**Exercise materials**
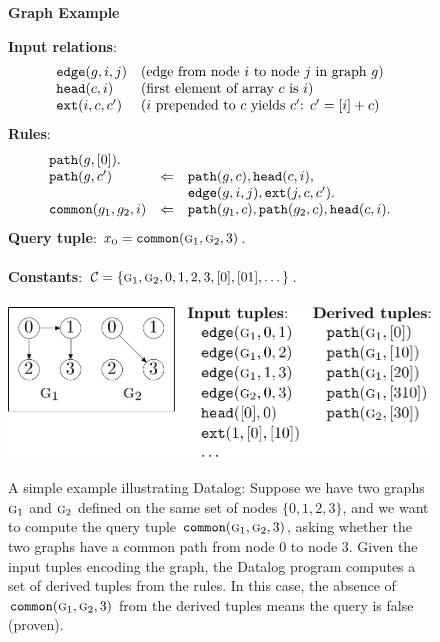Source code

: \begin{figure}
\begin{center} {\bf Graph Example} \end{center}
{\bf Input relations}:
\[
\begin{array}{ll}
\text{\tt edge}(g,i,j) & \text{(edge from node $i$ to node $j$ in graph $g$)} \\
\text{\tt head}(c,i)   & \text{(first element of array $c$ is $i$)} \\
\text{\tt ext}(i,c,c') & \text{($i$ prepended to $c$ yields $c'$: $c' = [i]+c$)} \\
\end{array}
\]
{\bf Rules}:
\[
\begin{array}{lcl}
\text{\tt path}(g,[0]). & \\
\text{\tt path}(g,c')           &\Leftarrow& \text{\tt path}(g,c), \text{\tt head}(c,i), \\
                      &           & \text{\tt edge}(g, i, j), \text{\tt ext}(j, c, c'). \\
\text{\tt common}(g_1,g_2,i)    &\Leftarrow& \text{\tt path}(g_1,c), \text{\tt path}(g_2,c), \text{\tt head}(c,i). \\
\end{array}
\]
{\bf Query tuple}: $x_\text{\sc o} = \text{\tt common}(\text{\sc g}_1,\text{\sc g}_2,3)$. \\
\\
{\bf Constants}: $\mathcal{C} = \{ \text{\sc g}_1, \text{\sc g}_2, 0, 1, 2, 3, [0], [01], \dots \}$.
\\
\\
\includegraphics[scale=0.5]{figures/graphExample}
\caption{\label{fig:graphExample}
A simple example illustrating Datalog:
Suppose we have two graphs $\text{\sc g}_1$ and $\text{\sc g}_2$ defined on the same set of nodes $\{0,1,2,3\}$,
and we want to compute the query tuple $\text{\tt common}(\text{\sc g}_1,\text{\sc g}_2,3)$,
asking whether the two graphs have a common path from node $0$ to node $3$.
Given the input tuples encoding the graph,
the Datalog program computes a set of derived tuples from the rules.
In this case, the absence of $\text{\tt common}(\text{\sc g}_1,\text{\sc g}_2,3)$ from the derived tuples means the query is false (proven).
}
\end{figure}

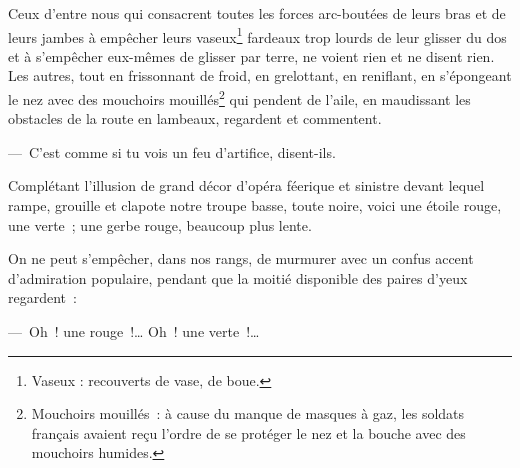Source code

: {Ceux d'entre nous qui consacrent toutes les forces arc-boutées de
leurs bras et de leurs jambes à empêcher leurs vaseux\footnote{Vaseux
: recouverts de vase, de boue.} fardeaux trop lourds de leur glisser
du dos et à s'empêcher eux-mêmes de glisser par terre, ne voient rien
et ne disent rien. Les autres, tout en frissonnant de froid, en
grelottant, en reniflant, en s'épongeant le nez avec des mouchoirs
mouillés\footnote{Mouchoirs mouillés~: à cause du manque de masques à
gaz, les soldats français avaient reçu l'ordre de se protéger le nez
et la bouche avec des mouchoirs humides.} qui pendent de l'aile, en
maudissant les obstacles de la route en lambeaux, regardent et
commentent.

—~C'est comme si tu vois un feu d'artifice, disent-ils.

Complétant l'illusion de grand décor d'opéra féerique et sinistre
devant lequel rampe, grouille et clapote notre troupe basse, toute
noire, voici une étoile rouge, une verte~; une gerbe rouge, beaucoup
plus lente.

On ne peut s'empêcher, dans nos rangs, de murmurer avec un confus
accent d'admiration populaire, pendant que la moitié disponible des
paires d'yeux regardent~:

—~Oh~! une rouge~!… Oh~! une verte~!…
}

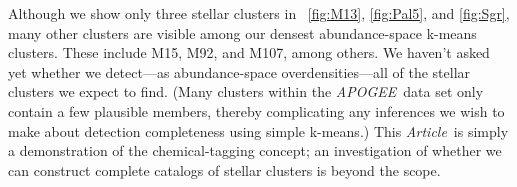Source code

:\documentclass[12pt, letterpaper, preprint]{aastex}
\newcommand{\acronym}[1]{{\small{#1}}}
\newcommand{\project}[1]{\textsl{#1}}
\newcommand{\apogee}{\project{\acronym{APOGEE}}}
\newcommand{\documentname}{\textsl{Article}}
\begin{document}
Although we show only three stellar clusters in
\figurename~\ref{fig:M13}, \ref{fig:Pal5}, and \ref{fig:Sgr}, many
other clusters are visible among our densest abundance-space k-means
clusters.
These include M15, M92, and M107, among others.
We haven't asked yet whether we detect---as abundance-space
overdensities---all of the stellar clusters we expect to find. (Many
clusters within the \apogee\ data set only contain a few plausible 
members, thereby  complicating any inferences we wish to make about 
detection completeness using simple k-means.) 
This \documentname\ is simply a demonstration of the chemical-tagging
concept; an investigation of whether we can construct complete
catalogs of stellar clusters is beyond the scope.


\end{document}
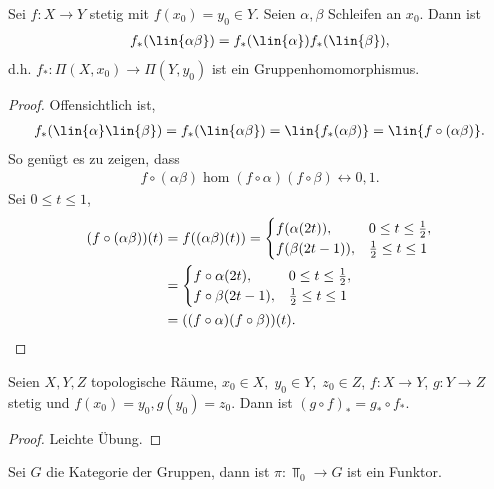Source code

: \begin{lem}
\label{prop:3.2.3}
Sei $f:X\to Y$ stetig mit $f(x_0) = y_0\in Y$. Seien $\alpha,\beta$ Schleifen
an $x_0$. Dann ist
\begin{align*}
f_*(\lin{\alpha\beta}) = f_*(\lin{\alpha})f_*(\lin{\beta}),
\end{align*}
d.h. $f_*: \Pi(X,x_0) \to \Pi(Y,y_0)$ ist ein Gruppenhomomorphismus.\fishhere
\end{lem}
\begin{proof}
Offensichtlich ist,
\begin{align*}
f_*(\lin{\alpha}\lin{\beta}) = f_*(\lin{\alpha\beta}) = \lin{f_*(\alpha\beta)}
= \lin{f\circ(\alpha\beta)}.
\end{align*}
So genügt es zu zeigen, dass
\begin{align*}
f\circ(\alpha\beta) \hom (f\circ\alpha)(f\circ\beta) \rel{0,1}.
\end{align*}
Sei $0\le t\le 1$,
\begin{align*}
(f\circ(\alpha\beta))(t) &= f((\alpha\beta)(t)) = \begin{cases}
                                                 f(\alpha(2t)), & 0\le t\le
                                                 \frac{1}{2},\\
                                                 f(\beta(2t-1)), & \frac{1}{2}\le t\le
                                                 1
                                                 \end{cases}
\\ &= \begin{cases}
  f\circ\alpha(2t), & 0\le t\le \frac{1}{2},\\
  f\circ\beta(2t-1), & \frac{1}{2}\le t\le 1
  \end{cases}
\\ &= ((f\circ\alpha)(f\circ\beta))(t).\qedhere
\end{align*}
\end{proof}
\begin{lem}
\label{prop:3.2.4}
Seien $X,Y,Z$ topologische Räume, $x_0\in X,\;y_0\in Y,\;z_0\in Z$, $f: X\to
Y$, $g: Y\to Z$ stetig und $f(x_0) = y_0, g(y_0) = z_0$. Dann ist $(g\circ f)_*
= g_*\circ f_*$.\fishhere
\end{lem}
\begin{proof}
Leichte Übung.\qedhere
\end{proof}

\begin{cor}
\label{prop:3.2.5} Sei $G$ die Kategorie der Gruppen, dann ist
$\pi: \Top_0\to G$ ist ein Funktor.\fishhere
\end{cor}

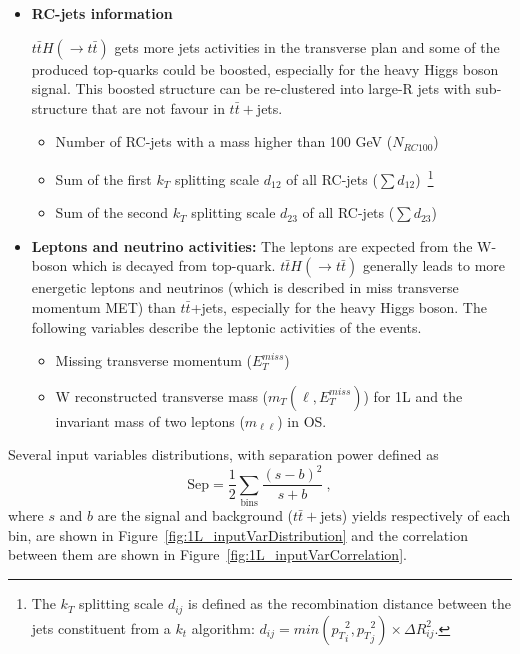 \begin{itemize}
\item \textbf{RC-jets information}

$t\bar{t}H(\rightarrow t\bar{t})$ gets more jets activities in the transverse plan and some of the produced top-quarks could be boosted, especially for the heavy Higgs boson signal.
This boosted structure can be re-clustered into large-R jets with sub-structure that are not favour in $t\bar{t}+$jets.

\begin{itemize}
\item Number of RC-jets with a mass higher than 100 GeV ($N_{RC100}$)
\item Sum of the first $k_{T}$ splitting scale $d_{12}$ of all RC-jets ($\sum d_{12}$)~\footnote{The $k_{T}$ splitting scale $d_{ij}$ is defined as the recombination distance between the jets constituent from a $k_{t}$ algorithm: $d_{ij}=min({p_{T}}_{i}^{2},{p_{T}}_{j}^{2})\times \Delta R^{2}_{ij}$.}
\item Sum of the second $k_{T}$ splitting scale $d_{23}$ of all RC-jets ($\sum d_{23}$)
\end{itemize}

\item \textbf{Leptons and neutrino activities:}
The leptons are expected from the W-boson which is decayed from top-quark.
$t\bar{t}H(\rightarrow t\bar{t})$ generally leads to more energetic leptons and neutrinos (which is described in miss transverse momentum MET) than $t\bar{t}$+jets, especially for the heavy Higgs boson.
The following variables describe the leptonic activities of the events.

\begin{itemize}
\item Missing transverse momentum ($E^{miss}_{T}$)
\item W reconstructed transverse mass ($m_{T}(\ell,E^{miss}_{T})$) for 1L and the invariant mass of two leptons ($m_{\ell \ell}$) in OS.
\end{itemize}

\end{itemize} 

Several input variables distributions, with separation power defined as
\begin{equation}
\mathrm{Sep}=\frac{1}{2}\sum_{\mathrm{bins}} \frac{(s-b)^{2}}{s+b}~,
\label{eqn:varSeparation}
\end{equation}
where $s$ and $b$ are the signal and background ($t\bar{t}+\mathrm{jets}$) yields respectively of each bin, are shown in Figure~\ref{fig:1L_inputVarDistribution} and the correlation between them are shown in Figure~\ref{fig:1L_inputVarCorrelation}.


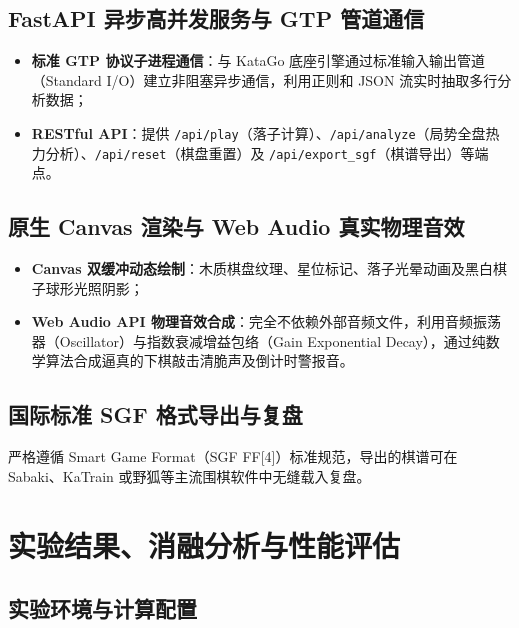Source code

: \documentclass[11pt,a4paper]{ctexart}
\begin{document}
\subsection{FastAPI 异步高并发服务与 GTP 管道通信}

\begin{itemize}
  \item \textbf{标准 GTP 协议子进程通信}：与 KataGo 底座引擎通过标准输入输出管道（Standard I/O）建立非阻塞异步通信，利用正则和 JSON 流实时抽取多行分析数据；
  \item \textbf{RESTful API}：提供 \texttt{/api/play}（落子计算）、\texttt{/api/analyze}（局势全盘热力分析）、\texttt{/api/reset}（棋盘重置）及 \texttt{/api/export\_sgf}（棋谱导出）等端点。
\end{itemize}

\subsection{原生 Canvas 渲染与 Web Audio 真实物理音效}

\begin{itemize}
  \item \textbf{Canvas 双缓冲动态绘制}：木质棋盘纹理、星位标记、落子光晕动画及黑白棋子球形光照阴影；
  \item \textbf{Web Audio API 物理音效合成}：完全不依赖外部音频文件，利用音频振荡器（Oscillator）与指数衰减增益包络（Gain Exponential Decay），通过纯数学算法合成逼真的下棋敲击清脆声及倒计时警报音。
\end{itemize}

\subsection{国际标准 SGF 格式导出与复盘}

严格遵循 Smart Game Format（SGF FF[4]）标准规范，导出的棋谱可在 Sabaki、KaTrain 或野狐等主流围棋软件中无缝载入复盘。

\newpage
\section{实验结果、消融分析与性能评估}

\subsection{实验环境与计算配置}
\end{document}
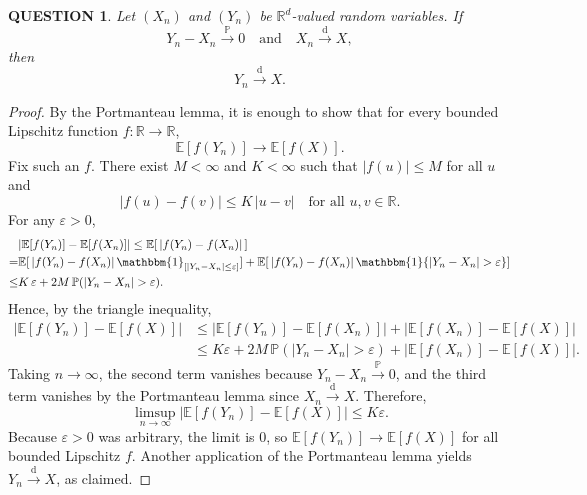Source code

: \documentclass[12pt]{article}
\renewcommand{\(}{\left(}%
\renewcommand{\)}{\right)}%
\renewcommand{\[}{\left[}%
\renewcommand{\]}{\right]}%
\renewcommand{\r}{\mathbb{R}}
\newcommand{\p}{\mathbb{P}}
\newtheorem{question}{QUESTION}[section]}
\newtheorem{proof}{Proof.}}
\begin{document}
\begin{question}
Let $(X_n)$ and $(Y_n)$ be $\r^d$-valued random variables. If
\begin{equation*}
Y_n - X_n \xrightarrow{\p} 0
\quad\text{and}\quad
X_n \xrightarrow{\mathrm{d}} X,
\end{equation*}
then
\begin{equation*}
Y_n \xrightarrow{\mathrm{d}} X.
\end{equation*}
\end{question}

\begin{proof}
By the Portmanteau lemma, it is enough to show that for every bounded Lipschitz function $f:\mathbb{R}\to\mathbb{R}$,
\begin{equation*}
\mathbb{E}[f(Y_n)] \to \mathbb{E}[f(X)] .
\end{equation*}
Fix such an $f$. There exist $M<\infty$ and $K<\infty$ such that $|f(u)|\le M$ for all $u$ and
\begin{equation*}
|f(u)-f(v)| \le K\,|u-v| \quad\text{for all }u,v\in\mathbb{R}.
\end{equation*}
For any $\varepsilon>0$,
\begin{equation*}
\begin{aligned}
&|\mathbb{E}[f(Y_n)]-\mathbb{E}[f(X_n)]|
\le \mathbb{E}[\,|f(Y_n)-f(X_n)|\,] \\
=& \mathbb{E}[\,|f(Y_n)-f(X_n)|\,\mathbbm{1}_{[|Y_n-X_n|\le\varepsilon]}]
   + \mathbb{E}[\,|f(Y_n)-f(X_n)|\,\mathbbm{1}\{|Y_n-X_n|>\varepsilon\}] \\
\le& K\,\varepsilon + 2M\,\mathbb{P}(|Y_n-X_n|>\varepsilon).
\end{aligned}
\end{equation*}
Hence, by the triangle inequality,
\begin{equation*}
\begin{split}
	|\mathbb{E}[f(Y_n)]-\mathbb{E}[f(X)]|
&\le |\mathbb{E}[f(Y_n)]-\mathbb{E}[f(X_n)]|
 + |\mathbb{E}[f(X_n)]-\mathbb{E}[f(X)]|\\
&\le K\varepsilon + 2M\,\mathbb{P}(|Y_n-X_n|>\varepsilon) + |\mathbb{E}[f(X_n)]-\mathbb{E}[f(X)]|.
\end{split}
\end{equation*}
Taking $n\to\infty$, the second term vanishes because $Y_n-X_n\xrightarrow{\p}0$, and the third term vanishes by the Portmanteau lemma since $X_n\xrightarrow{\mathrm{d}}X$. Therefore,
\begin{equation*}
\limsup_{n\to\infty}\big|\mathbb{E}[f(Y_n)]-\mathbb{E}[f(X)]\big| \le K\varepsilon .
\end{equation*}
Because $\varepsilon>0$ was arbitrary, the limit is $0$, so $\mathbb{E}[f(Y_n)]\to\mathbb{E}[f(X)]$ for all bounded Lipschitz $f$. Another application of the Portmanteau lemma yields $Y_n\xrightarrow{\mathrm{d}}X$, as claimed.
\end{proof}
\end{document}
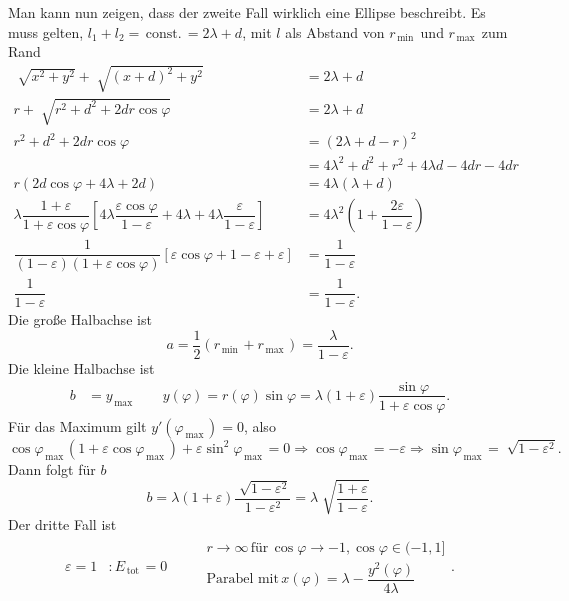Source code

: \documentclass[a4paper,12pt]{article}
\numberwithin{equation}{section}
\begin{document}
Man kann nun zeigen, dass der zweite Fall wirklich eine Ellipse beschreibt. Es muss gelten, $l_1+l_2=\,\text{const.}\,=2\lambda +d$, mit $l$ als Abstand von $r_{\,\text{min}\,}$ und $r_{\,\text{max}\,}$ zum Rand
\begin{align*}
        \sqrt[]{x^2+y^2}+\sqrt[]{\left(x+d\right)^2+y^2}&=2\lambda +d\\
        r+\sqrt[]{r^2+d^2+2dr\cos \varphi }&=2\lambda +d\\
        r^2+d^2+2dr\cos \varphi &=\left(2\lambda +d-r\right)^2\\
                                &=4\lambda ^2+d^2+r^2+4\lambda d-4dr-4dr\\
        r\left(2d\cos \varphi +4\lambda +2d\right)&=4\lambda \left(\lambda +d\right)\\
        \lambda \dfrac{1+\varepsilon }{1+\varepsilon \cos \varphi }\left[4\lambda \dfrac{\varepsilon \cos \varphi }{1-\varepsilon }+4\lambda +4\lambda \dfrac{\varepsilon }{1-\varepsilon }\right]&=4\lambda ^2\left(1+\dfrac{2\varepsilon }{1-\varepsilon }\right)\\
        \dfrac{1}{\left(1-\varepsilon \right)\left(1+\varepsilon \cos \varphi \right)}\left[\varepsilon \cos \varphi +1-\varepsilon +\varepsilon \right]&=\dfrac{1}{1-\varepsilon }\\
        \dfrac{1}{1-\varepsilon }&=\dfrac{1}{1-\varepsilon }
.\end{align*}
Die große Halbachse ist
\[ 
        a=\dfrac{1}{2}\left(r_{\,\text{min}\,}+r_{\,\text{max}\,}\right)=\dfrac{\lambda }{1-\varepsilon }
.\] 
Die kleine Halbachse ist
\begin{align*}
        b&=y_{\,\text{max}\,}\qquad y\left(\varphi \right)=r\left(\varphi \right)\sin \varphi =\lambda \left(1+\varepsilon \right)\dfrac{\sin \varphi }{1+\varepsilon \cos \varphi }
.\end{align*}
Für das Maximum gilt $y'\left(\varphi _{\,\text{max}\,}\right)=0$, also
\[ 
        \cos \varphi _{\,\text{max}\,}\left(1+\varepsilon \cos \varphi _{\,\text{max}\,}\right)+\varepsilon \sin ^2\varphi _{\,\text{max}\,}=0\Rightarrow \cos \varphi _{\,\text{max}\,}=-\varepsilon \Rightarrow \sin \varphi _{\,\text{max}\,}=\sqrt[]{1-\varepsilon ^2}
.\] 
Dann folgt für $b$ 
\[ 
        b=\lambda \left(1+\varepsilon \right)\dfrac{\sqrt[]{1-\varepsilon ^2}}{1-\varepsilon ^2}=\lambda \sqrt[]{\dfrac{1+\varepsilon }{1-\varepsilon }}
.\] 
Der dritte Fall ist
\begin{align*}
                \varepsilon =1&:E_{\,\text{tot}\,}=0&&\begin{aligned}
                &r\rightarrow \infty\,\text{für}\,\cos \varphi \rightarrow -1,\cos \varphi  \in (-1,1]\\
                &\text{Parabel mit}\,x\left(\varphi \right)=\lambda -\dfrac{y^2\left(\varphi \right)}{4\lambda }
                \end{aligned}
.\end{align*}
\end{document}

**Task item**
Print exactly the lines above that run from the one with "Oh~! une verte~!…" down to the one with "detection completeness using", and omit the pictures.

**Exercise response**
—~Oh~! une rouge~!… Oh~! une verte~!…
}

Source code

:\documentclass[12pt, letterpaper, preprint]{aastex}
\newcommand{\acronym}[1]{{\small{#1}}}
\newcommand{\project}[1]{\textsl{#1}}
\newcommand{\apogee}{\project{\acronym{APOGEE}}}
\newcommand{\documentname}{\textsl{Article}}
\begin{document}
Although we show only three stellar clusters in
\figurename~\ref{fig:M13}, \ref{fig:Pal5}, and \ref{fig:Sgr}, many
other clusters are visible among our densest abundance-space k-means
clusters.
These include M15, M92, and M107, among others.
We haven't asked yet whether we detect---as abundance-space
overdensities---all of the stellar clusters we expect to find. (Many
clusters within the \apogee\ data set only contain a few plausible 
members, thereby  complicating any inferences we wish to make about 
detection completeness using simple k-means.) 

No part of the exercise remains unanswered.